An interesting detail about the Higgs boson is that it generates a Higgs Field. John Ellis of CERN describes the Higgs Field as analogous to a field of snow in which heavy particles that travel through the Higgs Field leave a bigger imprint than lighter particles do. The reason why some particles are heavier than others is simply due to how much they interact with the Higgs Field.
Despite this and other captivating images the Higgs may generate, it is important to keep in mind that the Higgs boson is not the sole answer to the origins of the universe and life itself. The coining of the Higgs as the “God Particle” by Leon Lederman, director of Fermilab, unintentionally creates a misconstrued perception of the Higgs in the mass media.
As experimental high-energy physics professor and ATLAS team member Robert Orr confirms, this colloquial definition of the Higgs is not very descriptive of what the Higgs really is. The Higgs may have “god-like” power in confirming or disconfirming the Standard Model, but it is not scientifically accurate to assign it an alias with religious connotations.
According to Professor Trischuk, “Finding the Higgs boson will confirm the Standard Model of Particle Physics as an accurate description of the universe — or at least until the model starts to break down before the precise moment of the Big Bang.” The Higgs theory will work until it is falsified using the LHC. And so for now, the Standard Model currently holds. However, a good example of an LHC-tested and disproved theory was that Earth had magnetic monopoles.

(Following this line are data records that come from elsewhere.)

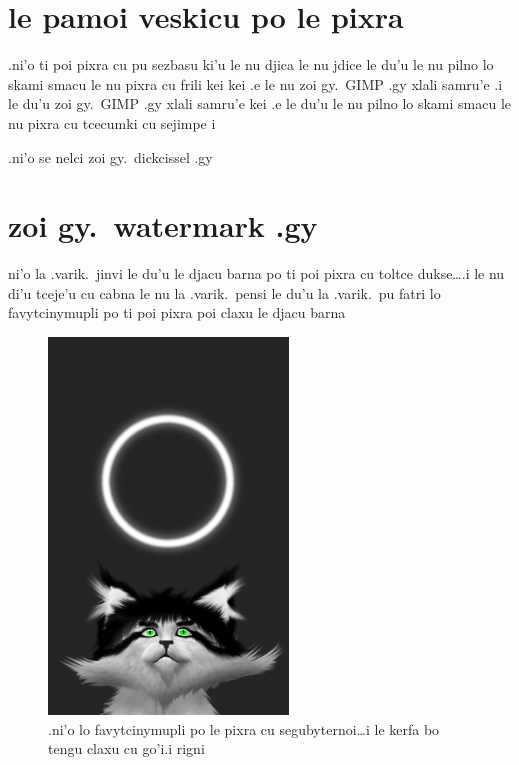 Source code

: \documentclass{report}
\begin{document}
\section{le pamoi veskicu po le pixra}
.ni'o ti poi pixra cu pu sezbasu ki'u le nu djica le nu jdice le du'u le nu pilno lo skami smacu le nu pixra cu frili kei kei .e le nu zoi gy.\ GIMP .gy xlali samru'e \@ .i le du'u zoi gy.\ GIMP .gy xlali samru'e kei .e le du'u le nu pilno lo skami smacu le nu pixra cu tcecumki cu sejimpe                                                     i

.ni'o se nelci zoi gy.\ dickcissel .gy
\section{zoi gy.\ watermark .gy}
ni'o la .varik.\ jinvi le du'u le djacu barna po ti poi pixra cu toltce dukse\ldots\@ .i le nu di'u tceje'u cu cabna le nu la .varik.\ pensi le du'u la .varik.\ pu fatri lo favytcinymupli po ti poi pixra poi claxu le djacu barna
\begin{figure}[ht]
	\centering
	\includegraphics[height=10cm]{20200414042645-03/20200414042645-03-uw.png}
	\caption[center]{.ni'o lo favytcinymupli po le pixra cu segubyternoi\ldots i le kerfa bo tengu claxu cu go'i\@  .i rigni}
\end{figure}
\end{document}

There are many exciting and terrifying conclusions that will result whether or not the Higgs is proven. If the Higgs is found, physicists will have to continue to better understand the nature of the Higgs and its ability to explain particle mass. But there are many theories that might remain unanswered, such as gravity, which continues to puzzle physicists.
It is also unknown whether the discovery of the Higgs will solve the great problem of missing mass and dark energy in the universe. Even if the Higgs is found, it will be some time before scientists are certain that it is a fundamental particle.
As Professor Savard points out, it is still not clear if quarks are fundamental particles. Quarks are point particles, meaning that physicists cannot see what is going on inside them. “For now the quark is a point particle, but we are not sure if it is fundamental,” says Professor Savard. “Looking at the history of particle physics, we see changes from the atom to the proton and neutron, and so on. So there is still a chance that the Higgs may be made up of more particles.”
Although it is very unlikely the Higgs will be found in the near future, this may be good news for busy particle physics professors. “If we find the Higgs, then I need to write new lectures,” jokes Professor Savard.
Given the question of what he believes students should take away from the LHC, Professor Savard replies that students may benefit from expanding their minds to harness the relationship between the “infinitely small to the infinitely big” in our universe.
Professor Orr eloquently adds that students can learn to appreciate the way the universe is “subtle, beautiful, and we’re only starting to learn how it works.”